Segment Open

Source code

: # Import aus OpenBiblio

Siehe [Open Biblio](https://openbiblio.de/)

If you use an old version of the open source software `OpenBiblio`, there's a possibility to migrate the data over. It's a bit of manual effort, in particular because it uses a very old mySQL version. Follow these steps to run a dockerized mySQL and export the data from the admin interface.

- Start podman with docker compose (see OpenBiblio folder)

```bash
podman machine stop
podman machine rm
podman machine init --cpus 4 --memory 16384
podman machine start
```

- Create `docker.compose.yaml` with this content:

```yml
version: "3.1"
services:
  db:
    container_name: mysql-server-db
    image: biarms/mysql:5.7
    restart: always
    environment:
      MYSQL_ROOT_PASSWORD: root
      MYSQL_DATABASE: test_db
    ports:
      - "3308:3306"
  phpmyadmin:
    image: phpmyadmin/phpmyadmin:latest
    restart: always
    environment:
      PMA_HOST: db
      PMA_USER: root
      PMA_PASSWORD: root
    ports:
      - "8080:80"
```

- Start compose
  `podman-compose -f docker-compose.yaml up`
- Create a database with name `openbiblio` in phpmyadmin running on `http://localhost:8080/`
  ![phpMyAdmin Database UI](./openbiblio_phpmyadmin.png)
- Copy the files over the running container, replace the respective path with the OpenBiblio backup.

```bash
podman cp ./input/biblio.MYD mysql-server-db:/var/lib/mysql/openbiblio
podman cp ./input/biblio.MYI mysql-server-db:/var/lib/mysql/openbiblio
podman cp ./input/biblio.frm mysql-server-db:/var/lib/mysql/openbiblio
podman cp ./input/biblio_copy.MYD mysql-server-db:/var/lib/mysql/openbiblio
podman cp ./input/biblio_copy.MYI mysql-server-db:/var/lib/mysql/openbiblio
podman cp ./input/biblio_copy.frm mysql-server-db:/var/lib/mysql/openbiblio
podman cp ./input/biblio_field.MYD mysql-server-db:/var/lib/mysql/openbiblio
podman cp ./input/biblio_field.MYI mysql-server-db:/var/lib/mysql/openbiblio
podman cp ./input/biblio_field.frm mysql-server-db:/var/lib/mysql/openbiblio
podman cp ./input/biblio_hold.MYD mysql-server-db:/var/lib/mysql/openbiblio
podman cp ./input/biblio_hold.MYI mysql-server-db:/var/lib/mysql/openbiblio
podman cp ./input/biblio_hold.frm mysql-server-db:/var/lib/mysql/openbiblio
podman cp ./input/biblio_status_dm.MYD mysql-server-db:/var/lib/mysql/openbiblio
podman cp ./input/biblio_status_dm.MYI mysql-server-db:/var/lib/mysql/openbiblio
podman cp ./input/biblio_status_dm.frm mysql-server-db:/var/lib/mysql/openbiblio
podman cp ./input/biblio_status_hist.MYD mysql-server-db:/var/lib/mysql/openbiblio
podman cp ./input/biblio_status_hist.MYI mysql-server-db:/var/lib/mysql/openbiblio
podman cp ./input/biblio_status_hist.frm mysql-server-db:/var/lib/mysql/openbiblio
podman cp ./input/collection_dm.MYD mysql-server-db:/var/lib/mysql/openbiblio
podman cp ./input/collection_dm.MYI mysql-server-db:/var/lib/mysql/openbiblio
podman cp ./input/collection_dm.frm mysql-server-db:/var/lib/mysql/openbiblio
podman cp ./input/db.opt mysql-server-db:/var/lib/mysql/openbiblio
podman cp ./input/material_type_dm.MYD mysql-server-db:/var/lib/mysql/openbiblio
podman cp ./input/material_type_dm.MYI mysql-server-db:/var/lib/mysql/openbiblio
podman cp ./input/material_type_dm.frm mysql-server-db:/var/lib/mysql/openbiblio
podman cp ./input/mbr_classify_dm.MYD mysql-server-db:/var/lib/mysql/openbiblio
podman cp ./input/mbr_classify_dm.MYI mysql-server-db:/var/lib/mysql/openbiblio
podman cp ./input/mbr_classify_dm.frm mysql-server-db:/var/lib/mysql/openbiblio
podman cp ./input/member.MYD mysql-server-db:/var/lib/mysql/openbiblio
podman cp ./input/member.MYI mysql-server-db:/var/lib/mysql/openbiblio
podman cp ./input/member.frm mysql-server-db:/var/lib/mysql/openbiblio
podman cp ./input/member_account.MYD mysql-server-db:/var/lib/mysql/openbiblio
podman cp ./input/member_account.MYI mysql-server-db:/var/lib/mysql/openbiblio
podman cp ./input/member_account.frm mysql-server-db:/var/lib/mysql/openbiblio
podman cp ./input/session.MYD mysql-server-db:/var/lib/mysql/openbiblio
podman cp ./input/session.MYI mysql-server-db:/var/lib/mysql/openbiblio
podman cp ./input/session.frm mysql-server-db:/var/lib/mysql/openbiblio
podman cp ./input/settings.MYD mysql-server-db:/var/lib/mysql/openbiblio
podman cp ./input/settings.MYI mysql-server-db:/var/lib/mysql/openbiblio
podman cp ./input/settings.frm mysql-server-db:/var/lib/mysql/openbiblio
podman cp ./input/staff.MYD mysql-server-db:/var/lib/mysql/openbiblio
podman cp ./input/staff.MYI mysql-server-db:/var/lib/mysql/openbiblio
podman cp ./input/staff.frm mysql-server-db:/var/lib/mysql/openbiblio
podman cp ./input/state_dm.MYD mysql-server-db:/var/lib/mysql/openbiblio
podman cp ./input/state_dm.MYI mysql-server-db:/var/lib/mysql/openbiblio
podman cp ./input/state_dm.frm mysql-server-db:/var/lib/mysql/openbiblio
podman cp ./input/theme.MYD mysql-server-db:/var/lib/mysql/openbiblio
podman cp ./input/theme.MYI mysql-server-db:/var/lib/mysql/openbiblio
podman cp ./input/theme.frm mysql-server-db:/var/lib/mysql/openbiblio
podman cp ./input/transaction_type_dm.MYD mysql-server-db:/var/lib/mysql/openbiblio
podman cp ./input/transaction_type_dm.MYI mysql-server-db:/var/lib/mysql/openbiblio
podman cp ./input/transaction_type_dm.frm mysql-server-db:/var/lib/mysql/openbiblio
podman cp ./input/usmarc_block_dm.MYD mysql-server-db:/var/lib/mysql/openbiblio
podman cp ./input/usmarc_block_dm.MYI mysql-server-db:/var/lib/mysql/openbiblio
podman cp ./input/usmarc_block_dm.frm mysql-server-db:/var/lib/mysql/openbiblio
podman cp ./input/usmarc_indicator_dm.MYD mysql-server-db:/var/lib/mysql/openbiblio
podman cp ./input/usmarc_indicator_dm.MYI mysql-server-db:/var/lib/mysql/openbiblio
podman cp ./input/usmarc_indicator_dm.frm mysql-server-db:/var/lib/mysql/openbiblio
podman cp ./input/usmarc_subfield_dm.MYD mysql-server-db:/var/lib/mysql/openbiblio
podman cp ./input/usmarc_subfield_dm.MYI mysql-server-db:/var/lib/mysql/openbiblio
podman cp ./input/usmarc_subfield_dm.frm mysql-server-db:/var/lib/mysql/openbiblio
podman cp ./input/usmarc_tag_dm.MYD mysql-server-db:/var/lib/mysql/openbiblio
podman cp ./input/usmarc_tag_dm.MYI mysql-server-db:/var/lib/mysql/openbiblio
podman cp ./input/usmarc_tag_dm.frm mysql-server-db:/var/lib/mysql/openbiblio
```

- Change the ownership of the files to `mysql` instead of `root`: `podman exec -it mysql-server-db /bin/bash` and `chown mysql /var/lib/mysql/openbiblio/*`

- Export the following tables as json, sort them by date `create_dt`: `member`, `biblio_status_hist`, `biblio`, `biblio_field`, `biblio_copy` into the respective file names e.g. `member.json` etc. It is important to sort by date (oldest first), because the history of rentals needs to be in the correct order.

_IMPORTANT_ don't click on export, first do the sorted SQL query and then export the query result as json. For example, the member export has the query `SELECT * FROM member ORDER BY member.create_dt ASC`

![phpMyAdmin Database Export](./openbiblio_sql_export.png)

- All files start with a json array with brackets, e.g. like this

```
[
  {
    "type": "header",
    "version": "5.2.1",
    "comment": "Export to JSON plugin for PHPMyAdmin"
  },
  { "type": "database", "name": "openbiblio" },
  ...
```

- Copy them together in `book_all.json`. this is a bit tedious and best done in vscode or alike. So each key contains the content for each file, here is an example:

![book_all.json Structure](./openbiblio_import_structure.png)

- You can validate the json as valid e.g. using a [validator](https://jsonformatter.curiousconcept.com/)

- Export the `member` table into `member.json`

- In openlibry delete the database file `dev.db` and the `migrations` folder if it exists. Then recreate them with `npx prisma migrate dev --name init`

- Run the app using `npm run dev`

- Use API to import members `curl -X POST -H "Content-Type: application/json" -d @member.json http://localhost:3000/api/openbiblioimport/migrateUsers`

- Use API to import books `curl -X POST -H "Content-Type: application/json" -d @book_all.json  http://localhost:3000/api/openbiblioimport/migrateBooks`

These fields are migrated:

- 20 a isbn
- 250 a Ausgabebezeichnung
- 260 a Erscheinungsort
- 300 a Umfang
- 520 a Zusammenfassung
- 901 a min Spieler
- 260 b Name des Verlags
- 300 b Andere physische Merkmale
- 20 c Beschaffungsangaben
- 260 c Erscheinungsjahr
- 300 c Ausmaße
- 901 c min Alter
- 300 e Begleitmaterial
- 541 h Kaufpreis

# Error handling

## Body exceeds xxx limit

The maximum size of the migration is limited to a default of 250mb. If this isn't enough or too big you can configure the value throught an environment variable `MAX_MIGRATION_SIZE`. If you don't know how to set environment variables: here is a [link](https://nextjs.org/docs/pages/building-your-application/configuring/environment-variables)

Segment Closed

- Instructions to follow
Within the data above, the span starting at the line containing "- 901 a min Spieler" and ending at the line containing "## Body exceeds xxx limit" is to be retyped exactly, with no other lines.

- Response area
- 901 a min Spieler
- 260 b Name des Verlags
- 300 b Andere physische Merkmale
- 20 c Beschaffungsangaben
- 260 c Erscheinungsjahr
- 300 c Ausmaße
- 901 c min Alter
- 300 e Begleitmaterial
- 541 h Kaufpreis

# Error handling

## Body exceeds xxx limit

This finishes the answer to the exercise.